[Records excerpted from a collection]
+ + + +

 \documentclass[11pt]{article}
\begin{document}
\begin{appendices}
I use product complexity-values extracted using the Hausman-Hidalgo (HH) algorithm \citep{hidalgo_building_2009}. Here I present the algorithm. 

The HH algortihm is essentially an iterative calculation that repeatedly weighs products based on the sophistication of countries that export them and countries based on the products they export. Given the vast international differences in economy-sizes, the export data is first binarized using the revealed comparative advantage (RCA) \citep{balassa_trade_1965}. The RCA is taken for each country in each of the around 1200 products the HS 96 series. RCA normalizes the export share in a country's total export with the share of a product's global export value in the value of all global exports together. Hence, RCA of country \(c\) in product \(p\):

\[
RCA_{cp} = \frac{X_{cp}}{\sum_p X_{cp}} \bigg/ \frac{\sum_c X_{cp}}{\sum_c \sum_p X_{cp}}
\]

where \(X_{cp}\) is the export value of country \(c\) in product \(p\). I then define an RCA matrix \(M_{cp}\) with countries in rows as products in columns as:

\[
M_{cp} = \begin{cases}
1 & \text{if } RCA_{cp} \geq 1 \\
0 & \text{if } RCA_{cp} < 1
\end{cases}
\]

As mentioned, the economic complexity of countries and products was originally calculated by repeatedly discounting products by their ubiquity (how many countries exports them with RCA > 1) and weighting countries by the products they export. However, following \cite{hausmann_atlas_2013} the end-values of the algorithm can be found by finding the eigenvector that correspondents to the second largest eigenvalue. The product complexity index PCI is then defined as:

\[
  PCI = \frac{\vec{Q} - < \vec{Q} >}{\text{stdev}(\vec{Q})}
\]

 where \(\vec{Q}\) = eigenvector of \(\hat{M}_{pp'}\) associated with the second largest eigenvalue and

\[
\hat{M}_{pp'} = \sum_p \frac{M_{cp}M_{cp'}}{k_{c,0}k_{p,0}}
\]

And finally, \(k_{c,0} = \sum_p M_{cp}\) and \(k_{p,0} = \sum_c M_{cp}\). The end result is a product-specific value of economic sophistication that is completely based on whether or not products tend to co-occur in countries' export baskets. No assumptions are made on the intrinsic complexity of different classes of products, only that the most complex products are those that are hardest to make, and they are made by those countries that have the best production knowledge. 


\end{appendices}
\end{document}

+ + + +

All the records shown above need to be given again exactly.

◆ **RESULT OF THIS TASK**
 \documentclass[11pt]{article}
\begin{document}
\begin{appendices}
I use product complexity-values extracted using the Hausman-Hidalgo (HH) algorithm \citep{hidalgo_building_2009}. Here I present the algorithm. 

The HH algortihm is essentially an iterative calculation that repeatedly weighs products based on the sophistication of countries that export them and countries based on the products they export. Given the vast international differences in economy-sizes, the export data is first binarized using the revealed comparative advantage (RCA) \citep{balassa_trade_1965}. The RCA is taken for each country in each of the around 1200 products the HS 96 series. RCA normalizes the export share in a country's total export with the share of a product's global export value in the value of all global exports together. Hence, RCA of country \(c\) in product \(p\):

\[
RCA_{cp} = \frac{X_{cp}}{\sum_p X_{cp}} \bigg/ \frac{\sum_c X_{cp}}{\sum_c \sum_p X_{cp}}
\]

where \(X_{cp}\) is the export value of country \(c\) in product \(p\). I then define an RCA matrix \(M_{cp}\) with countries in rows as products in columns as:

\[
M_{cp} = \begin{cases}
1 & \text{if } RCA_{cp} \geq 1 \\
0 & \text{if } RCA_{cp} < 1
\end{cases}
\]

As mentioned, the economic complexity of countries and products was originally calculated by repeatedly discounting products by their ubiquity (how many countries exports them with RCA > 1) and weighting countries by the products they export. However, following \cite{hausmann_atlas_2013} the end-values of the algorithm can be found by finding the eigenvector that correspondents to the second largest eigenvalue. The product complexity index PCI is then defined as:

\[
  PCI = \frac{\vec{Q} - < \vec{Q} >}{\text{stdev}(\vec{Q})}
\]

 where \(\vec{Q}\) = eigenvector of \(\hat{M}_{pp'}\) associated with the second largest eigenvalue and

\[
\hat{M}_{pp'} = \sum_p \frac{M_{cp}M_{cp'}}{k_{c,0}k_{p,0}}
\]

And finally, \(k_{c,0} = \sum_p M_{cp}\) and \(k_{p,0} = \sum_c M_{cp}\). The end result is a product-specific value of economic sophistication that is completely based on whether or not products tend to co-occur in countries' export baskets. No assumptions are made on the intrinsic complexity of different classes of products, only that the most complex products are those that are hardest to make, and they are made by those countries that have the best production knowledge. 


\end{appendices}
\end{document}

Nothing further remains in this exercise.